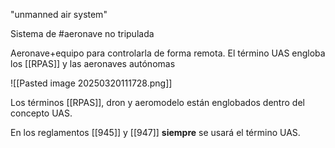 "unmanned air system"

Sistema de #aeronave no tripulada

Aeronave+equipo para controlarla de forma remota. El término UAS engloba los [[RPAS]] y las aeronaves autónomas

![[Pasted image 20250320111728.png]]

Los términos [[RPAS]], dron y aeromodelo están englobados dentro del concepto UAS.

En los reglamentos [[945]] y [[947]] **siempre** se usará el término UAS.


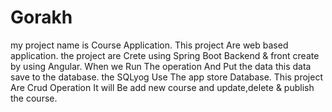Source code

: # Gorakh
my project name is Course Application. This project Are web based application. the project are Crete using Spring Boot Backend & front create by using Angular.
When we Run The operation And Put the data this data save to the database. the SQLyog Use The app store Database.
   This project Are Crud Operation It will Be add new course and update,delete & publish the course.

= = = =

» **WHAT IS BEING ASKED**
List every line from the entries above in which "RPAS" appears.

» **TASK RESULT**
Aeronave+equipo para controlarla de forma remota. El término UAS engloba los [[RPAS]] y las aeronaves autónomas
Los términos [[RPAS]], dron y aeromodelo están englobados dentro del concepto UAS.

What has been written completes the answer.